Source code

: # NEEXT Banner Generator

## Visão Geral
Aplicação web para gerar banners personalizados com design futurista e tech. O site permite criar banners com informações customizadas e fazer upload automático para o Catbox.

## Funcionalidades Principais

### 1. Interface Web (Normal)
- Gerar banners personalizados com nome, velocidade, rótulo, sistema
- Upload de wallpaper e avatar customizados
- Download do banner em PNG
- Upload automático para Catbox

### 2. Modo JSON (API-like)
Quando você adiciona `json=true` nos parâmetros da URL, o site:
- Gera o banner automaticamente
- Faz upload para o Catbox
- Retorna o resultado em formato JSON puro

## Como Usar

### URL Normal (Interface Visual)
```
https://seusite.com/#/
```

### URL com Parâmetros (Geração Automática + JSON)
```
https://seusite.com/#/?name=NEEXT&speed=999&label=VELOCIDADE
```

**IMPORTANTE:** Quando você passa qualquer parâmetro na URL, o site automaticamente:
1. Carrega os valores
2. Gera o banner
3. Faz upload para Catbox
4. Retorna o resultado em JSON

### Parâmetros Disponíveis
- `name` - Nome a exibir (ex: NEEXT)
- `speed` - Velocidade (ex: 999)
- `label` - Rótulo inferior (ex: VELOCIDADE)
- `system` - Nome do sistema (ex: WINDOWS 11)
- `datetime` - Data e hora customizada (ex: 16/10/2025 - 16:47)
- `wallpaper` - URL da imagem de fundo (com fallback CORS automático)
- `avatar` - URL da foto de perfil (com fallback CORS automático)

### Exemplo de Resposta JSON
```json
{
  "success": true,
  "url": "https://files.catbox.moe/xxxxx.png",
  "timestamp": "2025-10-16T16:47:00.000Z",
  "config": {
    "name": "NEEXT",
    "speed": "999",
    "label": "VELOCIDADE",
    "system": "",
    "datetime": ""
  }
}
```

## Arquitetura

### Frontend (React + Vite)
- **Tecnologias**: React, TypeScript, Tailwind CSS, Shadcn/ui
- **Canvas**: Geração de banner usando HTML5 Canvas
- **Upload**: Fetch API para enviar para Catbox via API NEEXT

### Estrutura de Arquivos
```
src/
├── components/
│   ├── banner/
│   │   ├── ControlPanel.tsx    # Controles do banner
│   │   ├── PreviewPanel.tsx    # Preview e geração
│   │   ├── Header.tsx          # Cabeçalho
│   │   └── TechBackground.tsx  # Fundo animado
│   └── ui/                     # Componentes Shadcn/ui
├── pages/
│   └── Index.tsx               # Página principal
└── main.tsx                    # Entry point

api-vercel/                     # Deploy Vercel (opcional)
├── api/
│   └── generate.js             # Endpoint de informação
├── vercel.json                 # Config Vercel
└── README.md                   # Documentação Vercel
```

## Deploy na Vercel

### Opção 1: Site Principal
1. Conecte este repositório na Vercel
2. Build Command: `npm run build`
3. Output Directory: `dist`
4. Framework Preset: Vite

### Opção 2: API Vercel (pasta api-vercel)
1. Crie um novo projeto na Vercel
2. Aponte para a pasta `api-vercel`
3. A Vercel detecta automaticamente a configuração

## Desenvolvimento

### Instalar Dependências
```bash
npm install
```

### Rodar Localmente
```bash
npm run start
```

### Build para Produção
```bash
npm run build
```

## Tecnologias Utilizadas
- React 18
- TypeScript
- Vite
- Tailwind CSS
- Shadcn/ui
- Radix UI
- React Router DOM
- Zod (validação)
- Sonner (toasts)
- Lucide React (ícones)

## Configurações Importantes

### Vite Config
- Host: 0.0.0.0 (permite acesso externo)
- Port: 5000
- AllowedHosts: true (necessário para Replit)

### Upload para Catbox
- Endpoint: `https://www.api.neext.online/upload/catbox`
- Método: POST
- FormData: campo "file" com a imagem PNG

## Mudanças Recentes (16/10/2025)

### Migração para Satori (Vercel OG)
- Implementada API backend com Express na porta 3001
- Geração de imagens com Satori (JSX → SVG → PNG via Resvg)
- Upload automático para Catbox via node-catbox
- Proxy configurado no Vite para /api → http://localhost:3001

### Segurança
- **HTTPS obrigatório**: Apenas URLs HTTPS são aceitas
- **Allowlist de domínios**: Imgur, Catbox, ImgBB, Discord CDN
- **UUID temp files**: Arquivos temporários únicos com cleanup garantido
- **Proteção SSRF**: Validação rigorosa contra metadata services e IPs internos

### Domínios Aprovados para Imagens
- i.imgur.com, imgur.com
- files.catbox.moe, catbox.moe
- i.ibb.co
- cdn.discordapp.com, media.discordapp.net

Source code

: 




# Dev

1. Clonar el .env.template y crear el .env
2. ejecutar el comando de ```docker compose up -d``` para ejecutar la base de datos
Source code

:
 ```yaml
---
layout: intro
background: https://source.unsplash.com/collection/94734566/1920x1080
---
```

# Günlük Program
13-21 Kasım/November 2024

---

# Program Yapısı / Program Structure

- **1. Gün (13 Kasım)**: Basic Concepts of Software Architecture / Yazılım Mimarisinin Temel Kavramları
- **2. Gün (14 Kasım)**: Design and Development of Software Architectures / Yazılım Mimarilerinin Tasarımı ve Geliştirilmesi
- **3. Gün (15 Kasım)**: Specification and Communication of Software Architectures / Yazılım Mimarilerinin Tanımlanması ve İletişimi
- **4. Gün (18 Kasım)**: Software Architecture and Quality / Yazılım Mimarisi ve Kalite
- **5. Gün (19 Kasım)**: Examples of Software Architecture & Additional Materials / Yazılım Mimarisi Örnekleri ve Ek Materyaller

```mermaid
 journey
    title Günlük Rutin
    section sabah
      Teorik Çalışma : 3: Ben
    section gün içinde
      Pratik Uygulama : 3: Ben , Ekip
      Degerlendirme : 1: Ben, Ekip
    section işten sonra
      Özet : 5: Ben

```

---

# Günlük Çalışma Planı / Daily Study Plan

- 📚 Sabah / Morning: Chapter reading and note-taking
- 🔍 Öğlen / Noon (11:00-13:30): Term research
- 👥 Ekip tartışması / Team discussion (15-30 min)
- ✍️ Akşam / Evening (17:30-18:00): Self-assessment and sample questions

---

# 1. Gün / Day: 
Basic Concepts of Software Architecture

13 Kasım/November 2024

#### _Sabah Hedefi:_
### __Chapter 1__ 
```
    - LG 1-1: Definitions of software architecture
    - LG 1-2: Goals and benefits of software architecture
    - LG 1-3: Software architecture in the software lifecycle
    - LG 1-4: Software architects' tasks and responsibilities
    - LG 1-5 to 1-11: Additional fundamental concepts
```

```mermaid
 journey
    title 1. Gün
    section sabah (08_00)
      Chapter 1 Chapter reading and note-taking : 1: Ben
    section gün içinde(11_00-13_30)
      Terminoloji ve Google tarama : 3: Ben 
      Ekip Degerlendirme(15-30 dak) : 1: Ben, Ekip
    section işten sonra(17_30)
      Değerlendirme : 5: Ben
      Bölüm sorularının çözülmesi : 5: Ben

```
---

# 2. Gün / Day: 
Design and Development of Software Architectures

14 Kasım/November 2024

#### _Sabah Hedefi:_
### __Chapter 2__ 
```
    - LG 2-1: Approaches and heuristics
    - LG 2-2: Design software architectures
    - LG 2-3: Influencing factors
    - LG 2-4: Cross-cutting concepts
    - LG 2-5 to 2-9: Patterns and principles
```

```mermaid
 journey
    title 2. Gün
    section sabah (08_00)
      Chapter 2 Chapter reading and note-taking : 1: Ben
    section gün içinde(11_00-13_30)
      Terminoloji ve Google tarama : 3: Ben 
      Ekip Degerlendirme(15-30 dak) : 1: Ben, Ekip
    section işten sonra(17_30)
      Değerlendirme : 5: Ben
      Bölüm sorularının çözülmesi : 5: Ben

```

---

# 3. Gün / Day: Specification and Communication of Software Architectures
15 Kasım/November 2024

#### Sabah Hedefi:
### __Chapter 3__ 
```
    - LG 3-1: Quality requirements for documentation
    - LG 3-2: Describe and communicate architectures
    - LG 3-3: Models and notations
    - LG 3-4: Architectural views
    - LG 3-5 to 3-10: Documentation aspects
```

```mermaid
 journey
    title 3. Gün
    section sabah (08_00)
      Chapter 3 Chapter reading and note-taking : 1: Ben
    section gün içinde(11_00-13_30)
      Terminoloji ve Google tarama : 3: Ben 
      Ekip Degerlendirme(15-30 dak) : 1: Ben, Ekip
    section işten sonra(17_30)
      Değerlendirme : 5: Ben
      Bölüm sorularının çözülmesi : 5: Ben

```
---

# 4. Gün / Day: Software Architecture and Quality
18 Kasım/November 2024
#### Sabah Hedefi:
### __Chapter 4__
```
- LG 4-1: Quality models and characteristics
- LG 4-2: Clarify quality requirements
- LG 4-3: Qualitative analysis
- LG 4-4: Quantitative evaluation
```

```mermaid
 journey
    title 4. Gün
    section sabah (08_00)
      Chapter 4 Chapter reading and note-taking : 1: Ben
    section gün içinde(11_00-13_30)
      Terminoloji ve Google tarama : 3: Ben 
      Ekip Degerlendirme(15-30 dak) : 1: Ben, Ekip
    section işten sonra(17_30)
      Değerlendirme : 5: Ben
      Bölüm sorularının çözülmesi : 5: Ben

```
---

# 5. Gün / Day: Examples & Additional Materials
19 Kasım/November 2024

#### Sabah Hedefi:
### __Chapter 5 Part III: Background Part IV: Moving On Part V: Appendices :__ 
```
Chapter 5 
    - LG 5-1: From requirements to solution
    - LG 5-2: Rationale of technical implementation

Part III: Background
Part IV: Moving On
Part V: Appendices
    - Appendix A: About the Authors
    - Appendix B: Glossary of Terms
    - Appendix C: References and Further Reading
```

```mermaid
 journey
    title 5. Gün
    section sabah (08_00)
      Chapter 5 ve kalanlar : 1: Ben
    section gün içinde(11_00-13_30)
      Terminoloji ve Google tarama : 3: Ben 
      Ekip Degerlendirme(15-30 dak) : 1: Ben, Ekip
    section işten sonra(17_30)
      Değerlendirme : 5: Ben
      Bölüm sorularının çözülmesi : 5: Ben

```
^^^^^^^^^^^^^^^^
--- Task directions ---
All lines from the opening of the records through the line where "## Como Usar" occurs are to be output verbatim. No other line belongs in the answer.

--- The answer ---
Source code

: # NEEXT Banner Generator

## Visão Geral
Aplicação web para gerar banners personalizados com design futurista e tech. O site permite criar banners com informações customizadas e fazer upload automático para o Catbox.

## Funcionalidades Principais

### 1. Interface Web (Normal)
- Gerar banners personalizados com nome, velocidade, rótulo, sistema
- Upload de wallpaper e avatar customizados
- Download do banner em PNG
- Upload automático para Catbox

### 2. Modo JSON (API-like)
Quando você adiciona `json=true` nos parâmetros da URL, o site:
- Gera o banner automaticamente
- Faz upload para o Catbox
- Retorna o resultado em formato JSON puro

## Como Usar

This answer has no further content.